Source information >>

——

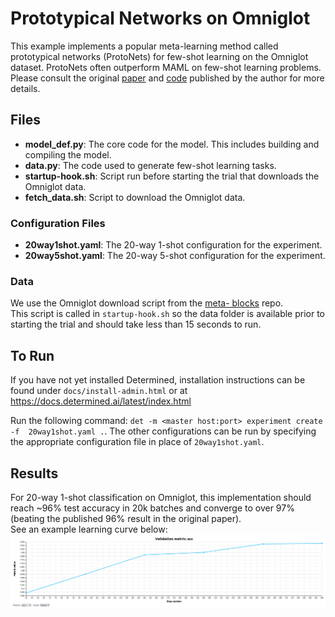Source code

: # Prototypical Networks on Omniglot
This example implements a popular meta-learning method called prototypical networks (ProtoNets) 
for few-shot learning on the Omniglot dataset.  ProtoNets often outperform MAML on few-shot learning problems. 
Please consult the original [paper](http://papers.nips.cc/paper/6996-prototypical-networks-for-few-shot-learning.pdf) 
and [code](https://github.com/jakesnell/prototypical-networks) published by the author for more details.

## Files
* **model_def.py**: The core code for the model. This includes building and compiling the model.
* **data.py**: The code used to generate few-shot learning tasks.
* **startup-hook.sh**: Script run before starting the trial that downloads the Omniglot data.
* **fetch_data.sh**: Script to download the Omniglot data.

### Configuration Files
* **20way1shot.yaml**: The 20-way 1-shot configuration for the experiment. 
* **20way5shot.yaml**: The 20-way 5-shot configuration for the experiment. 

### Data
We use the Omniglot download script from the [meta-
blocks](https://github.com/alshedivat/meta-blocks/blob/master/benchmarks/omniglot/fetch_data.sh) repo.  
This script is called in `startup-hook.sh` so the data folder is available prior to 
starting the trial and should take less than 15 seconds to run.

## To Run
If you have not yet installed Determined, installation instructions can be found
under `docs/install-admin.html` or at https://docs.determined.ai/latest/index.html

Run the following command: `det -m <master host:port> experiment create -f 
20way1shot.yaml .`. The other configurations can be run by specifying the appropriate 
configuration file in place of `20way1shot.yaml`.

## Results
For 20-way 1-shot classification on Omniglot, this implementation should reach ~96% test accuracy 
in 20k batches and converge to over 97% (beating the published 96% result in the original paper).  
See an example learning curve below:
![](omniglot_20w1s.png)
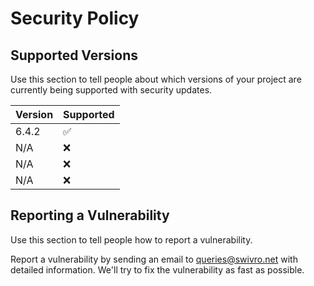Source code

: # Security Policy

## Supported Versions

Use this section to tell people about which versions of your project are
currently being supported with security updates.

| Version | Supported          |
| ------- | ------------------ |
| 6.4.2   | :white_check_mark: |
| N/A     | :x:                |
| N/A     | :x:                |
| N/A     | :x:                |

## Reporting a Vulnerability

Use this section to tell people how to report a vulnerability.

Report a vulnerability by sending an email to queries@swivro.net with detailed information. We'll try to fix the vulnerability as fast as possible.
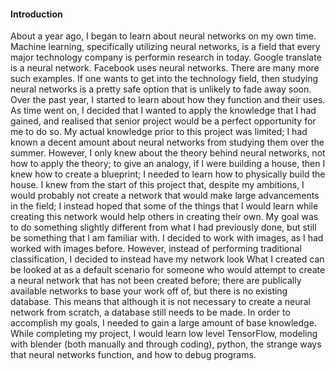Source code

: #### Introduction
  About a year ago, I began to learn about neural networks on my own time. Machine learning, specifically utilizing neural networks, is a field that every major technology company is performin research in today. Google translate is a neural network. Facebook uses neural networks. There are many more such examples. If one wants to get into the technology field, then studying neural networks is a pretty safe option that is unlikely to fade away soon. Over the past year, I started to learn about how they function and their uses. As time went on, I decided that I wanted to apply the knowledge that I had gained, and realised that senior project would be a perfect opportunity for me to do so. My actual knowledge prior to this project was limited; I had known a decent amount about neural networks from studying them over the summer. However, I only knew about the theory behind neural networks, not how to apply the theory; to give an analogy, if I were building a house, then I knew how to create a blueprint; I needed to learn how to physically build the house. 
  I knew from the start of this project that, despite my ambitions, I would probably not create a network that would make large advancements in the field; I instead hoped that some of the things that I would learn while creating this network would help others in creating their own. My goal was to do something slightly different from what I had previously done, but still be something that I am familiar with. I decided to work with images, as I had worked with images before. However, instead of performing traditional classification, I decided to instead have my network look
  What I created can be looked at as a default scenario for someone who would attempt to create a neural network that has not been created before; there are publically available networks to base your work off of, but there is no existing database. This means that although it is not necessary to create a neural network from scratch, a database still needs to be made. 
  In order to accomplish my goals, I needed to gain a large amount of base knowledge. While completing my project, I would learn low level TensorFlow, modeling with blender (both manually and through coding), python, the strange ways that neural networks function, and how to debug programs.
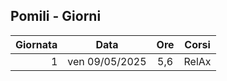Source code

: ## Pomili - Giorni

|Giornata| Data | Ore | Corsi |
|--:|:-:|:-:|:-:|
|1|ven 09/05/2025|5,6|RelAx|


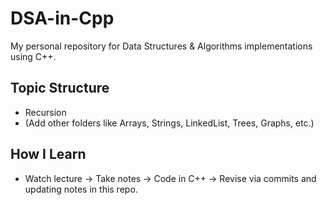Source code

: # DSA-in-Cpp

My personal repository for Data Structures & Algorithms implementations using C++.

## Topic Structure
- Recursion
- (Add other folders like Arrays, Strings, LinkedList, Trees, Graphs, etc.)

## How I Learn
- Watch lecture → Take notes → Code in C++ → Revise via commits and updating notes in this repo.
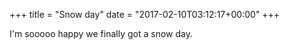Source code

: +++
title = "Snow day"
date = "2017-02-10T03:12:17+00:00"
+++

I'm sooooo happy we finally got a snow day.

——

Task details >> Please repeat each line above exactly as it appears, but omit the pictures.

Solution for this problem >>
Source code

: # Prototypical Networks on Omniglot
This example implements a popular meta-learning method called prototypical networks (ProtoNets) 
for few-shot learning on the Omniglot dataset.  ProtoNets often outperform MAML on few-shot learning problems. 
Please consult the original [paper](http://papers.nips.cc/paper/6996-prototypical-networks-for-few-shot-learning.pdf) 
and [code](https://github.com/jakesnell/prototypical-networks) published by the author for more details.

## Files
* **model_def.py**: The core code for the model. This includes building and compiling the model.
* **data.py**: The code used to generate few-shot learning tasks.
* **startup-hook.sh**: Script run before starting the trial that downloads the Omniglot data.
* **fetch_data.sh**: Script to download the Omniglot data.

### Configuration Files
* **20way1shot.yaml**: The 20-way 1-shot configuration for the experiment. 
* **20way5shot.yaml**: The 20-way 5-shot configuration for the experiment. 

### Data
We use the Omniglot download script from the [meta-
blocks](https://github.com/alshedivat/meta-blocks/blob/master/benchmarks/omniglot/fetch_data.sh) repo.  
This script is called in `startup-hook.sh` so the data folder is available prior to 
starting the trial and should take less than 15 seconds to run.

## To Run
If you have not yet installed Determined, installation instructions can be found
under `docs/install-admin.html` or at https://docs.determined.ai/latest/index.html

Run the following command: `det -m <master host:port> experiment create -f 
20way1shot.yaml .`. The other configurations can be run by specifying the appropriate 
configuration file in place of `20way1shot.yaml`.

## Results
For 20-way 1-shot classification on Omniglot, this implementation should reach ~96% test accuracy 
in 20k batches and converge to over 97% (beating the published 96% result in the original paper).  
See an example learning curve below:
![](omniglot_20w1s.png)
Source code

: # Security Policy

## Supported Versions

Use this section to tell people about which versions of your project are
currently being supported with security updates.

| Version | Supported          |
| ------- | ------------------ |
| 6.4.2   | :white_check_mark: |
| N/A     | :x:                |
| N/A     | :x:                |
| N/A     | :x:                |

## Reporting a Vulnerability

Use this section to tell people how to report a vulnerability.

Report a vulnerability by sending an email to queries@swivro.net with detailed information. We'll try to fix the vulnerability as fast as possible.
Source code

: #### Introduction
  About a year ago, I began to learn about neural networks on my own time. Machine learning, specifically utilizing neural networks, is a field that every major technology company is performin research in today. Google translate is a neural network. Facebook uses neural networks. There are many more such examples. If one wants to get into the technology field, then studying neural networks is a pretty safe option that is unlikely to fade away soon. Over the past year, I started to learn about how they function and their uses. As time went on, I decided that I wanted to apply the knowledge that I had gained, and realised that senior project would be a perfect opportunity for me to do so. My actual knowledge prior to this project was limited; I had known a decent amount about neural networks from studying them over the summer. However, I only knew about the theory behind neural networks, not how to apply the theory; to give an analogy, if I were building a house, then I knew how to create a blueprint; I needed to learn how to physically build the house. 
  I knew from the start of this project that, despite my ambitions, I would probably not create a network that would make large advancements in the field; I instead hoped that some of the things that I would learn while creating this network would help others in creating their own. My goal was to do something slightly different from what I had previously done, but still be something that I am familiar with. I decided to work with images, as I had worked with images before. However, instead of performing traditional classification, I decided to instead have my network look
  What I created can be looked at as a default scenario for someone who would attempt to create a neural network that has not been created before; there are publically available networks to base your work off of, but there is no existing database. This means that although it is not necessary to create a neural network from scratch, a database still needs to be made. 
  In order to accomplish my goals, I needed to gain a large amount of base knowledge. While completing my project, I would learn low level TensorFlow, modeling with blender (both manually and through coding), python, the strange ways that neural networks function, and how to debug programs.
Source code

: ## Pomili - Giorni

|Giornata| Data | Ore | Corsi |
|--:|:-:|:-:|:-:|
|1|ven 09/05/2025|5,6|RelAx|


Source code

: # DSA-in-Cpp

My personal repository for Data Structures & Algorithms implementations using C++.

## Topic Structure
- Recursion
- (Add other folders like Arrays, Strings, LinkedList, Trees, Graphs, etc.)

## How I Learn
- Watch lecture → Take notes → Code in C++ → Revise via commits and updating notes in this repo.
Source code

: +++
title = "Snow day"
date = "2017-02-10T03:12:17+00:00"
+++

I'm sooooo happy we finally got a snow day.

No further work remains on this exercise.